◆ **PROMPT**:
The reply should contain every entry below exactly as written, with no images.
========
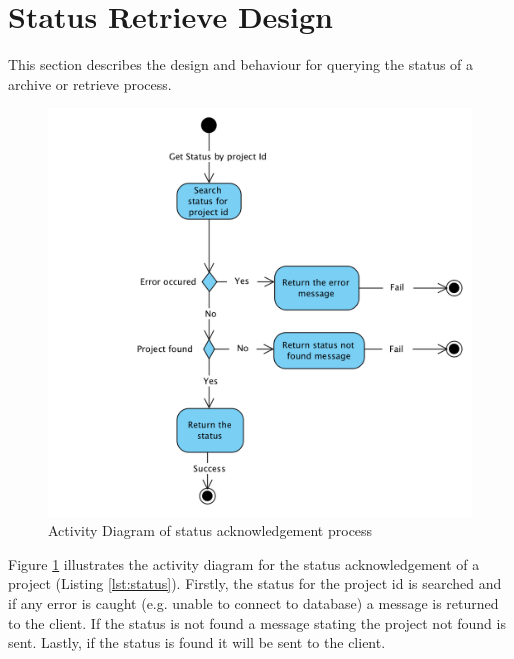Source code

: \section{Status Retrieve Design}
This section describes the design and behaviour for querying the status of a archive or retrieve process.

\begin{figure}[H]
    \centering \includegraphics[scale=0.7]{grafiken/activityStatus.png}
    \caption{Activity Diagram of status acknowledgement process}
    \label{fig:activityStatus}
\end{figure}

Figure \ref{fig:activityStatus} illustrates the activity diagram for the status acknowledgement of a project (Listing \ref{lst:status}). Firstly,
the status for the project id is searched and if any error is caught (e.g. unable to connect to database) a message is returned to the client. If the 
status is not found a message stating the project not found is sent. Lastly, if the status is found it will be sent to the client.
========
◆ **REPLY TO THE TASK**:
Source code

: \section{Status Retrieve Design}
This section describes the design and behaviour for querying the status of a archive or retrieve process.

\begin{figure}[H]
    \centering \includegraphics[scale=0.7]{grafiken/activityStatus.png}
    \caption{Activity Diagram of status acknowledgement process}
    \label{fig:activityStatus}
\end{figure}

Figure \ref{fig:activityStatus} illustrates the activity diagram for the status acknowledgement of a project (Listing \ref{lst:status}). Firstly,
the status for the project id is searched and if any error is caught (e.g. unable to connect to database) a message is returned to the client. If the 
status is not found a message stating the project not found is sent. Lastly, if the status is found it will be sent to the client.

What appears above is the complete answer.